The UK’s future involvement in the Galileo satellite programme is now under fresh scrutiny. Following the news that the monitoring centre will be relocated to Madrid, the EU has now announced that the UK could be shut out of the project altogether.
This has caused outrage within British companies and MP’s; the country’s taxpayers have already spent over £1 billion on the project. However, the majority of EU member states recently voted in favour of blocking British firms from bidding on future contracts, which could threaten the progress of Brexit talks.
The programme, which is worth an estimated 9 billion euros, was introduced as a rival satellite navigation system to the US. Once fully operational in two years, it will be used to provide accurate and up to date information for governments, industries and the military.
British companies have been heavily involved in the designing and building of the system, and EU negotiators have warned that restricting future involvement could lead to additional costs and delays of up to three years.
The UK science minister, Sam Gyimah said: “The government has been clear that our preference is to contribute fully to Galileo as part of a deep security partnership with the EU, and that negotiations should be allowed to run their course.”

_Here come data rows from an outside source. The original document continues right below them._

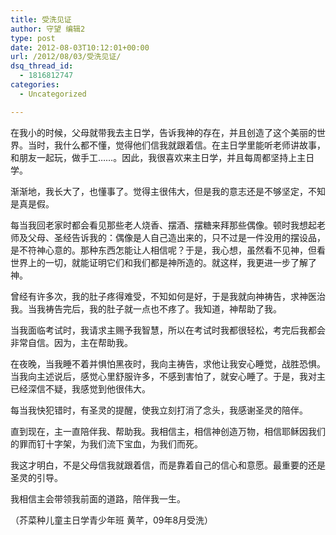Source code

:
 ```yaml
---
title: 受洗见证
author: 守望 编辑2
type: post
date: 2012-08-03T10:12:01+00:00
url: /2012/08/03/受洗见证/
dsq_thread_id:
  - 1816812747
categories:
  - Uncategorized

---
```

在我小的时候，父母就带我去主日学，告诉我神的存在，并且创造了这个美丽的世界。当时，我什么都不懂，觉得他们信我就跟着信。在主日学里能听老师讲故事，和朋友一起玩，做手工……。因此，我很喜欢来主日学，并且每周都坚持上主日学。
  
渐渐地，我长大了，也懂事了。觉得主很伟大，但是我的意志还是不够坚定，不知是真是假。
  
每当我回老家时都会看见那些老人烧香、摆酒、摆糖来拜那些偶像。顿时我想起老师及父母、圣经告诉我的：偶像是人自己造出来的，只不过是一件没用的摆设品，是不符神心意的。那种东西怎能让人相信呢？于是，我心想，虽然看不见神，但看世界上的一切，就能证明它们和我们都是神所造的。就这样，我更进一步了解了神。
  
曾经有许多次，我的肚子疼得难受，不知如何是好，于是我就向神祷告，求神医治我。当我祷告完后，我的肚子就一点也不疼了。我知道，神帮助了我。
  
当我面临考试时，我请求主赐予我智慧，所以在考试时我都很轻松，考完后我都会非常自信。因为，主在帮助我。
  
在夜晚，当我睡不着并惧怕黑夜时，我向主祷告，求他让我安心睡觉，战胜恐惧。当我向主述说后，感觉心里舒服许多，不感到害怕了，就安心睡了。于是，我对主已经深信不疑，我感觉到他很伟大。
  
每当我快犯错时，有圣灵的提醒，使我立刻打消了念头，我感谢圣灵的陪伴。
  
直到现在，主一直陪伴我、帮助我。我相信主，相信神创造万物，相信耶稣因我们的罪而钉十字架，为我们流下宝血，为我们而死。
  
我这才明白，不是父母信我就跟着信，而是靠着自己的信心和意愿。最重要的还是圣灵的引导。
  
我相信主会带领我前面的道路，陪伴我一生。
  
（芥菜种儿童主日学青少年班 黄芊，09年8月受洗）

“By forcing through this vote, while excluding UK companies from the contracts on unfounded security grounds, the European Commission has put this at risk. There is an option on the table that would benefit both the UK and EU. If that is not accepted by the EU, we are a proud and confident nation and will be looking at all alternatives.”
But, the commission argues that allowing the UK to continue their involvement in the programme goes against EU principals. A recent paper said that, as countries outside the union can’t enjoy the same benefits as member states, the UK demands are beyond the regulations.
A spokesperson for Michel Barnier, the EU’s chief negotiator (Stefaan de Rynck) said in a recent tweet: “As @MichelBarnier said in a speech on 14 May, ‘we need to put the cooperation on Galileo between the EU and the UK on a new basis’”.